*** RECORDS SUPPLIED ***

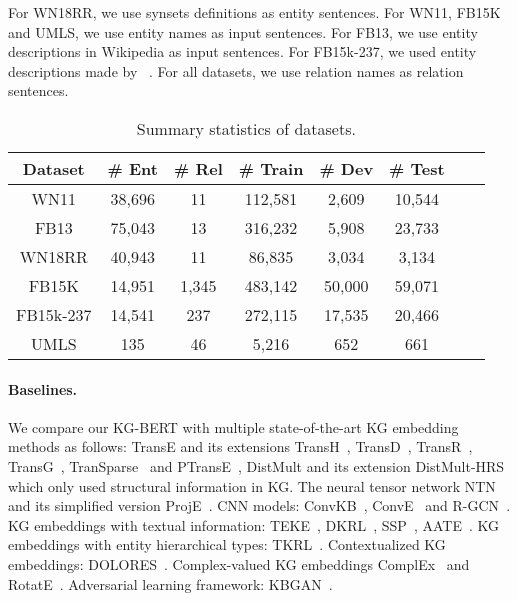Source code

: \documentclass[letterpaper]{article} \usepackage{aaai20}  \usepackage{times}  \usepackage{helvet} \usepackage{courier}  \usepackage[hyphens]{url}  \usepackage{graphicx} \urlstyle{rm} \def\UrlFont{\rm}  \usepackage{graphicx}  \usepackage{amsmath}
\begin{document}
For WN18RR, we use synsets definitions as entity sentences. For WN11, FB15K and UMLS, we use entity names as input sentences. For FB13, we use entity descriptions in Wikipedia as input sentences. For FB15k-237, we used entity descriptions made by ~\cite{xie2016representation}. For all datasets, we use relation names as relation sentences.

    {\small
    \begin{table}[t]\footnotesize
    \centering
    \renewcommand{\arraystretch}{1.2}

    \begin{tabular}{c|ccccccc}
    \hline
    \bf{Dataset}& \bf{\# Ent}	& \bf{\# Rel}& \bf{\# Train}& \bf{\# Dev} & \bf{\# Test} \\
    \hline
    WN11 & 38,696 & 11 & 112,581 & 2,609  & 10,544\\ FB13 & 75,043  & 13 & 316,232 & 5,908 & 23,733 \\
    WN18RR& 40,943 & 11 & 86,835 & 3,034 & 3,134\\
    FB15K& 14,951 & 1,345 & 483,142 & 50,000 & 59,071 \\
    FB15k-237& 14,541 & 237 & 272,115 & 17,535 & 20,466\\
    UMLS & 135 & 46 & 5,216 & 652 & 661\\
    \hline
    \end{tabular}
    \caption{Summary statistics of datasets.}
    \label{tab:statistics}
    \end{table}
    }
    


\paragraph{Baselines.}
We compare our KG-BERT with multiple state-of-the-art KG embedding methods as follows: TransE and its extensions TransH~\cite{wang2014knowledge}, TransD~\cite{ji2015knowledge}, TransR~\cite{lin2015learning}, TransG~\cite{xiao2016transg}, TranSparse~\cite{ji2016knowledge} and PTransE~\cite{lin2015modeling}, DistMult and its extension DistMult-HRS~\cite{zhang2018knowledge} which only used structural information in KG. The neural tensor network NTN~\cite{socher2013reasoning} and its simplified version ProjE~\cite{shi2017proje}. CNN models: ConvKB~\cite{SWJ318}, ConvE~\cite{dettmers2018convolutional} and R-GCN~\cite{schlichtkrull2018modeling}. KG embeddings with textual information: TEKE~\cite{wang2016text}, DKRL~\cite{xie2016representation}, SSP~\cite{xiao2017ssp}, AATE~\cite{an2018accurate}. KG embeddings with entity hierarchical types: TKRL~\cite{xie2016representationijcai}. Contextualized KG embeddings: DOLORES~\cite{wang2018dolores}. Complex-valued KG embeddings ComplEx~\cite{trouillon2016complex} and RotatE~\cite{sun2019rotate}. Adversarial learning framework: KBGAN~\cite{cai2018kbgan}. 
\end{document}
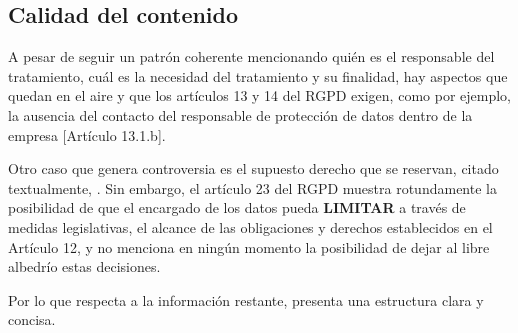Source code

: \subsection{Calidad del contenido}
A pesar de seguir un patrón coherente mencionando quién es el responsable del tratamiento, cuál es la necesidad del tratamiento y su finalidad, hay aspectos que quedan en el aire y que los artículos 13 y 14 del RGPD exigen, como por ejemplo, la ausencia del contacto del responsable de protección de datos dentro de la empresa [Artículo 13.1.b].

Otro caso que genera controversia es el supuesto derecho que se reservan, citado textualmente, . Sin embargo, el artículo 23 del RGPD muestra rotundamente la posibilidad de que el encargado de los datos pueda \textbf{LIMITAR} a través de medidas legislativas, el alcance de las obligaciones y derechos establecidos en el Artículo 12, y no menciona en ningún momento la posibilidad de dejar al libre albedrío estas decisiones.

Por lo que respecta a la información restante, presenta una estructura clara y concisa.
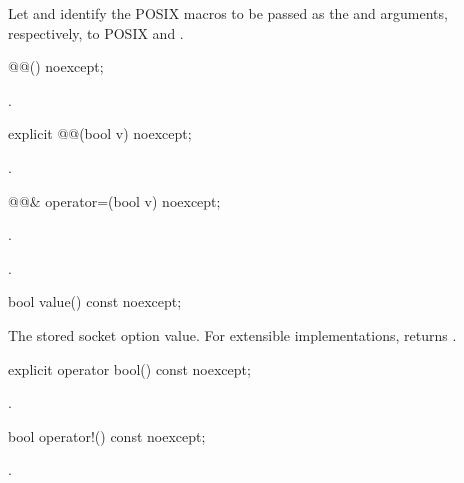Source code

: \pnum
Let  and  identify the POSIX macros to be passed as the  and  arguments, respectively, to POSIX  and .

\begin{itemdecl}
@@() noexcept;
\end{itemdecl}

\begin{itemdescr}
\pnum
\postconditions {}.
\end{itemdescr}

\begin{itemdecl}
explicit @@(bool v) noexcept;
\end{itemdecl}

\begin{itemdescr}
\pnum
\postconditions {}.
\end{itemdescr}

\begin{itemdecl}
@@& operator=(bool v) noexcept;
\end{itemdecl}

\begin{itemdescr}
\pnum
\returns {}.

\pnum
\postconditions {}.
\end{itemdescr}

\begin{itemdecl}
bool value() const noexcept;
\end{itemdecl}

\begin{itemdescr}
\pnum
\returns The stored socket option value. For extensible implementations, returns .
\end{itemdescr}

\begin{itemdecl}
explicit operator bool() const noexcept;
\end{itemdecl}

\begin{itemdescr}
\pnum
\returns {}.
\end{itemdescr}

\begin{itemdecl}
bool operator!() const noexcept;
\end{itemdecl}

\begin{itemdescr}
\pnum
\returns {}.
\end{itemdescr}

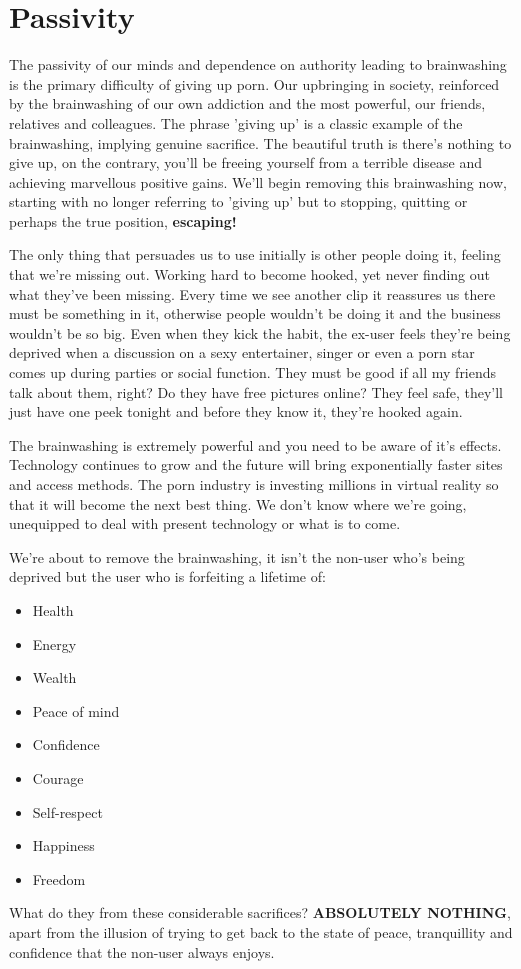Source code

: \documentclass[easypeasy.tex]{subfiles}
\begin{document}
\section{Passivity}
The passivity of our minds and dependence on authority leading to brainwashing is the primary difficulty of giving up porn. Our upbringing in society, reinforced by the brainwashing of our own addiction and the most powerful, our friends, relatives and colleagues. The phrase 'giving up' is a classic example of the brainwashing, implying genuine sacrifice. The beautiful truth is there's nothing to give up, on the contrary, you'll be freeing yourself from a terrible disease and achieving marvellous positive gains. We'll begin removing this brainwashing now, starting with no longer referring to 'giving up' but to stopping, quitting or perhaps the true position, \textbf{escaping!}

The only thing that persuades us to use initially is other people doing it, feeling that we're missing out. Working hard to become hooked, yet never finding out what they've been missing. Every time we see another clip it reassures us there must be something in it, otherwise people wouldn't be doing it and the business wouldn't be so big. Even when they kick the habit, the ex-user feels they're being deprived when a discussion on a sexy entertainer, singer or even a porn star comes up during parties or social function. They must be good if all my friends talk about them, right? Do they have free pictures online? They feel safe, they'll just have one peek tonight and before they know it, they're hooked again.

The brainwashing is extremely powerful and you need to be aware of it's effects. Technology continues to grow and the future will bring exponentially faster sites and access methods. The porn industry is investing millions in virtual reality so that it will become the next best thing. We don't know where we're going, unequipped to deal with present technology or what is to come.

We're about to remove the brainwashing, it isn't the non-user who's being deprived but the user who is forfeiting a lifetime of:
\begin{itemize}
  \item Health
  \item Energy
  \item Wealth
  \item Peace of mind
  \item Confidence
  \item Courage
  \item Self-respect
  \item Happiness
  \item Freedom
\end{itemize}
What do they from these considerable sacrifices? \textbf{ABSOLUTELY NOTHING}, apart from the illusion of trying to get back to the state of peace, tranquillity and confidence that the non-user always enjoys.
\end{document}
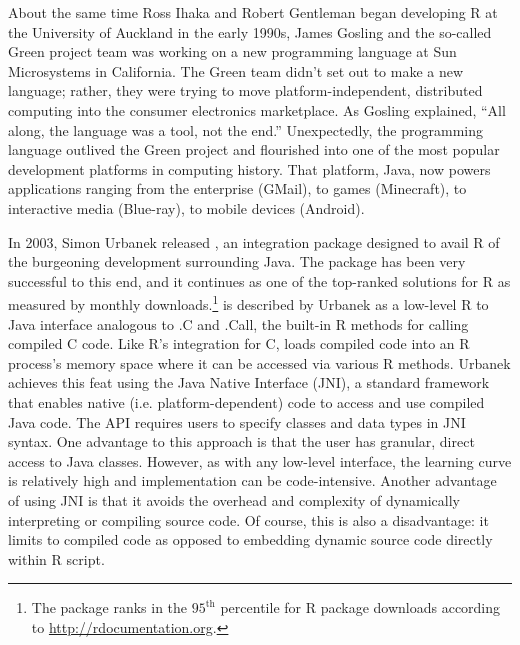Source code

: 
About the same time Ross Ihaka and Robert Gentleman began developing R at the University of Auckland in the early 1990s, James Gosling and the so-called Green project team was working on a new programming language at Sun Microsystems in California. The Green team didn't set out to make a new language; rather, they were trying to move platform-independent, distributed computing into the consumer electronics marketplace. As Gosling explained, ``All along, the language was a tool, not the end.'' Unexpectedly, the programming language outlived the Green project and flourished into one of the most popular development platforms in computing history. That platform, Java, now powers applications ranging from the enterprise (GMail), to games (Minecraft), to interactive media (Blue-ray), to mobile devices (Android).

In 2003, Simon Urbanek released , an integration package designed to avail R of the burgeoning development surrounding Java. The package has been very successful to this end, and it continues as one of the top-ranked solutions for R as measured by monthly downloads.\footnote{The  package ranks in the $95^{\text{th}}$ percentile for R package downloads according to \href{http://rdocumentation.org}{http://rdocumentation.org}.}  is described by Urbanek as a low-level R to Java interface analogous to .C and .Call, the built-in R methods for calling compiled C code. Like R's integration for C,  loads compiled code into an R process's memory space where it can be accessed via various R methods. Urbanek achieves this feat using the Java Native Interface (JNI), a standard framework that enables native (i.e. platform-dependent) code to access and use compiled Java code. The  API requires users to specify classes and data types in JNI syntax. One advantage to this approach is that the user has granular, direct access to Java classes. However, as with any low-level interface, the learning curve is relatively high and implementation can be code-intensive. Another advantage of using JNI is that it avoids the overhead and complexity of dynamically interpreting or compiling source code. Of course, this is also a disadvantage: it limits  to compiled code as opposed to embedding dynamic source code directly within R script.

*** End of RECORDS SUPPLIED ***

### WHAT IS BEING ASKED
Copy every line from the entries that contains the word "const".

### EXERCISE RESULT
bool value() const noexcept;
explicit operator bool() const noexcept;
bool operator!() const noexcept;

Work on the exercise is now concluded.